Voy otra vez a Karate, no hace mucho pasé por la puerta y vi que ni el pasillo queda, esto en la realidad, en el sueño todo es igual, el pasillo con las paredes cubiertas por esas piedras blancas pegadas -que ni en sueño ni en realidad sé cómo se llaman- la puerta de metal pintada de blanco con inscripciones, la escalera a la derecha que lleva a un entrepiso donde está el vestuario. Pero arriba donde tiene que haber baños y una pared con asiento largo de cemento donde se dejan los bolsos y desde donde se puede espiar el dojo, solo hay más escaleras. Un laberinto de escaleras que bajan y suben, como un enredado andamio en un edificio en construcción, todo dentro de un espacio cerrado frente a un gran escenario. Hay compartimentos vacíos, de ladrillo rojo, en algún momento veo un cuarto lujoso con una cama grande, parece una escena de vidriera pero sin vidrio ni luces. Al final, abajo, encuentro a mi Sensei, es anciana y está sentada, me reconoce y se alegra de verme, festeja mi ocurrencia de aparecerme así después de tanto tiempo, caminamos charlando animados, sonríe, creo que me toma del brazo.
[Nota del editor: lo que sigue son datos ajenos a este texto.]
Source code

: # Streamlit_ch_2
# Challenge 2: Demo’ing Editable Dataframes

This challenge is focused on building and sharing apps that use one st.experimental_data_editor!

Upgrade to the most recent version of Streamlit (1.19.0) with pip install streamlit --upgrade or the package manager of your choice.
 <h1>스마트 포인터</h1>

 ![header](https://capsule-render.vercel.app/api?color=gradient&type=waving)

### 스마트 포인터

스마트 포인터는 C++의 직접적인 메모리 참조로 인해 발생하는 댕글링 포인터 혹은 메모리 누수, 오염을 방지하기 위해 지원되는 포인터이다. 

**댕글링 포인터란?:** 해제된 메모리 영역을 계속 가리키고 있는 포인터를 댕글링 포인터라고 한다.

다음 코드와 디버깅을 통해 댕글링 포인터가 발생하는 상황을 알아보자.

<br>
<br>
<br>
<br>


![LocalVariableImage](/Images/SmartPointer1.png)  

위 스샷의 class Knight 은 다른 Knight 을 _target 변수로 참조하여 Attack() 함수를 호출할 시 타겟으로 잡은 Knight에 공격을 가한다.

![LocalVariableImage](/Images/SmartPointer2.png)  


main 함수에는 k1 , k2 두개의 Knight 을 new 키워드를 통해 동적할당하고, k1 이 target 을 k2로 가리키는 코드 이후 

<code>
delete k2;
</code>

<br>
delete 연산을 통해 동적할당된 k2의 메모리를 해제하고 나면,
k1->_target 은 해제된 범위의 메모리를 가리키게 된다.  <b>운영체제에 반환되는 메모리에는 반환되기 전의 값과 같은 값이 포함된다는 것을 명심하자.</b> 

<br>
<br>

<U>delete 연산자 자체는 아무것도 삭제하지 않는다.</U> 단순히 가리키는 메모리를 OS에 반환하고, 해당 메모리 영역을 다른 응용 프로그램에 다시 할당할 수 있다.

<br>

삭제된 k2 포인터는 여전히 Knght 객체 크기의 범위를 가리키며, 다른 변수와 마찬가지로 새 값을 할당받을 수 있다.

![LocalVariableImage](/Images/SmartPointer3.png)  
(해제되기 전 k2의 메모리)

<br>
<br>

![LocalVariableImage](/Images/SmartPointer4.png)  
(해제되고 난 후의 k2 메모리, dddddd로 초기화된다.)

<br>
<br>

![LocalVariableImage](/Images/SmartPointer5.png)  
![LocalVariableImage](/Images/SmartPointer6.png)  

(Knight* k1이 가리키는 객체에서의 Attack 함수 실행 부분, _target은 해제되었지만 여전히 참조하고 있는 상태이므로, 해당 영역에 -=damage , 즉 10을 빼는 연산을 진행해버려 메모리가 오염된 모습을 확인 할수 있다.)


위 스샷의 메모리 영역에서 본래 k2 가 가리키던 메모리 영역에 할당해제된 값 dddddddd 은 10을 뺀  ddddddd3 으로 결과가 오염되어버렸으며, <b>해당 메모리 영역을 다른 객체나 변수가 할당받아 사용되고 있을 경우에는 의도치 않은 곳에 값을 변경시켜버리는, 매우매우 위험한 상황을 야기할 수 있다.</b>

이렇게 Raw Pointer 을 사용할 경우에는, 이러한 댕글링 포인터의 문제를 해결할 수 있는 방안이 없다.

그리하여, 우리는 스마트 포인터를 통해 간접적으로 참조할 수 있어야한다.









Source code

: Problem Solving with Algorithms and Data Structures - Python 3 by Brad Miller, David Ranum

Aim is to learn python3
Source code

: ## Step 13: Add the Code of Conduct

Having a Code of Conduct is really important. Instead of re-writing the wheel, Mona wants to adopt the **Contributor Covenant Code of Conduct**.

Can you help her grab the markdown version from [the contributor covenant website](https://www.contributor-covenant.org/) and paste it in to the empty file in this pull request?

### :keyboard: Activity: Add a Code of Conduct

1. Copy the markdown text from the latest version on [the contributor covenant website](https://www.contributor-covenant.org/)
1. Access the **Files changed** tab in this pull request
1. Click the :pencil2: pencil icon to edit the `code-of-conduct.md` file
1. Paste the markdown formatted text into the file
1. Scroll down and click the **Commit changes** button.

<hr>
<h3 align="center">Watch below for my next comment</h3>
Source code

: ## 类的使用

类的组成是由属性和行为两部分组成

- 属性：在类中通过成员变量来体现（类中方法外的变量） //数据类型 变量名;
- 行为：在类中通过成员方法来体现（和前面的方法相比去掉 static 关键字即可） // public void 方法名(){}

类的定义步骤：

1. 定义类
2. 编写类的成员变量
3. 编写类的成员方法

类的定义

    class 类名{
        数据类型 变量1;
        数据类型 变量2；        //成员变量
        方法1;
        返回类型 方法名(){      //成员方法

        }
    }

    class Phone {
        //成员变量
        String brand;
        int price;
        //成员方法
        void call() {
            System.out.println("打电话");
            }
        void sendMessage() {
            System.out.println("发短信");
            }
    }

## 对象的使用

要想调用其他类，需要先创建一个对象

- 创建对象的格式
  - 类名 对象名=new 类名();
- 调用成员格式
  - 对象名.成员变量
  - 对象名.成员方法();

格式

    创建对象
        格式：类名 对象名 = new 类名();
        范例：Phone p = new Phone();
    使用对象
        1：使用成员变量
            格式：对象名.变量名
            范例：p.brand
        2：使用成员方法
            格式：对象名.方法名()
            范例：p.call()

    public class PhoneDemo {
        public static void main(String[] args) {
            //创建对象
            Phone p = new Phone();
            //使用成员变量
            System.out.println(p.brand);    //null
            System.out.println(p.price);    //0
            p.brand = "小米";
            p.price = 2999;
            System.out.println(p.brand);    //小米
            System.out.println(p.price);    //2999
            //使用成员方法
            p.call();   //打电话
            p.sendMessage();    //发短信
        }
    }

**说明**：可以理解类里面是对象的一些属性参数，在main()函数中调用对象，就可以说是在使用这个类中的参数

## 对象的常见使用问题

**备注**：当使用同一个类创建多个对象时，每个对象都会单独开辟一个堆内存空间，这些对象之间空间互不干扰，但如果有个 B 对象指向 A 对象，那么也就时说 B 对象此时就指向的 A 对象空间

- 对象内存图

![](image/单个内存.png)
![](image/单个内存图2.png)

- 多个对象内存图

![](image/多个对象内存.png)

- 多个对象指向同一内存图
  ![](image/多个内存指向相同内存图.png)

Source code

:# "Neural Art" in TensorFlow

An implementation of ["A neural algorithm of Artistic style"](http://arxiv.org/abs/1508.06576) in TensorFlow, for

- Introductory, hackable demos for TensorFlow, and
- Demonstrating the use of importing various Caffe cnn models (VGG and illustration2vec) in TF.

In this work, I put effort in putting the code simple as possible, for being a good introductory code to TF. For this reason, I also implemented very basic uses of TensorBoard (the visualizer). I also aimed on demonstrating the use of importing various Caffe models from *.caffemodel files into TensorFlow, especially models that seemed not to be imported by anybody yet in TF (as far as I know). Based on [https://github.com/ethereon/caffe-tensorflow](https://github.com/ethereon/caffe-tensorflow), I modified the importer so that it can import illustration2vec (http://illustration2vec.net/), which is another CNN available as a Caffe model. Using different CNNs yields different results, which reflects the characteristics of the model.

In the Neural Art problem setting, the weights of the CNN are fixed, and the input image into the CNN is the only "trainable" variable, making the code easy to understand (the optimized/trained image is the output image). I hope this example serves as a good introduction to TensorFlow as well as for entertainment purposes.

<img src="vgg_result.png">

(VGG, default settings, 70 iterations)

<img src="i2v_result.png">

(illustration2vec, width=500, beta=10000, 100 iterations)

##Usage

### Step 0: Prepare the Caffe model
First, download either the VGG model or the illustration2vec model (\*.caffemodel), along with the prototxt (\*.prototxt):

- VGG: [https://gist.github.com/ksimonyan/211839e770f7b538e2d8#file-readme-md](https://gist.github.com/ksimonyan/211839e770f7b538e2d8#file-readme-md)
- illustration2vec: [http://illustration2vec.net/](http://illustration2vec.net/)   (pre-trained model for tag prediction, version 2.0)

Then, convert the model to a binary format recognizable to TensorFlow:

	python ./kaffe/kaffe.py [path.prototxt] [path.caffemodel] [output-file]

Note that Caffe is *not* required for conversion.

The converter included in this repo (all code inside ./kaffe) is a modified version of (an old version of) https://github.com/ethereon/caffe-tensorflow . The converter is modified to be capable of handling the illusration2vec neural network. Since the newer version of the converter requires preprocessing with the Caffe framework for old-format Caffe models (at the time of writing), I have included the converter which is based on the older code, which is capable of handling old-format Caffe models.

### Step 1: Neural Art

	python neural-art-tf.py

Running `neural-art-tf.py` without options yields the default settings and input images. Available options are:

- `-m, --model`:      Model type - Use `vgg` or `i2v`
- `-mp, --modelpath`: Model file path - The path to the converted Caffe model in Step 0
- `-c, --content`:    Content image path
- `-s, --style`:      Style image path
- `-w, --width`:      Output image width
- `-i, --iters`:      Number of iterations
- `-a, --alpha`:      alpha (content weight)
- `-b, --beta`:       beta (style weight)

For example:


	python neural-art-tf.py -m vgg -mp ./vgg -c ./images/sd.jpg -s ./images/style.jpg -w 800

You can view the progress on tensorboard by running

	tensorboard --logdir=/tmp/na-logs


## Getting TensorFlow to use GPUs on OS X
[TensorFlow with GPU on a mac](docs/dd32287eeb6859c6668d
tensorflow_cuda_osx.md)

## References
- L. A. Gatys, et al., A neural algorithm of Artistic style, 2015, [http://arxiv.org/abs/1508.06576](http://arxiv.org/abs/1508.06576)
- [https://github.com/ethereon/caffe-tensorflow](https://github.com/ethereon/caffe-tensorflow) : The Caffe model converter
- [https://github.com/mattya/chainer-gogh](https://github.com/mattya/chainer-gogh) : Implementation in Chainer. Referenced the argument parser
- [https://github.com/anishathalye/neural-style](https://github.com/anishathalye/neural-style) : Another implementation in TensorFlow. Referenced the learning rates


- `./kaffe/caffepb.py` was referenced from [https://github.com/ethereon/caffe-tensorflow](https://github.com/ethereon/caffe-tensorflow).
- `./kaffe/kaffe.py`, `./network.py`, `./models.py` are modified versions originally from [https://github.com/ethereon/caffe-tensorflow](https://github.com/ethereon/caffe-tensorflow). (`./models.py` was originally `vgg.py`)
Quizás me dormí pensando en colectivos, el primer viaje largo que aprendí a hacer solo fue a Karate, la primera vez me pasé y di toda la vuelta, la segunda lo logré. Bajaba en plaza de los bomberos y volvía a tomarlo ahí

Me quedo pensando en el sueño, paso un tiempo inconfesable buscando alguna imagen de mi maestra japonesa, no recuerdo su nombre. La encuentro después de mil intentos y derivas, a punto de rendirme ante el sinsentido y el sueño: Sensei Alicia posa en kimono con su noveno dan, sigue activa y mucho más joven de lo que imaginaba y de la que soñé. Algo me sigue dando vueltas y antes de dormirme descubro que la japonesa que soñé no es Sensei Alicia, sino Amelia, la del bar Tokio Norte.

Hoy desperté con otra certeza, no solo que la japonesa no es Alicia sino que yo tampoco soy yo, y esto es, quizás, lo interesante. El vínculo ese que yo soñé con Amelia, y que fue un sueño feliz, no lo viví con ella sino a través de la lectura de Los Ariscos, de Germán Ulrich, de alguna forma soñé que era Varela, uno de los protagonistas. Amelia, la japonesa del Tokio, con otro nombre, es también un personaje en la novela.

Busco el libro y no lo encuentro, seguro lo presté, posiblemente no vuelva. Lo leí hace más de un año, pero lo recuerdo bien, me gustó mucho. Es una novela intensa, con pasajes poéticos y hasta eróticos eficazmente austeros. Transcurre entre santa fe y la costa, en alguna zona rural cerca de San Javier y Alejandra, tiene personajes mocovíes con sus voces, la construcción del espacio es nítida y decisiva, sin alegoría ni costumbrismo. Recuerdo una prosa arisca y cautivante, despojada y precisa, muy efectiva. Así también es el final y en la última escena, cinematográfica, hay un colectivo que se va con la novela, pero que al menos en mi caso, puede volver en cualquier sueño.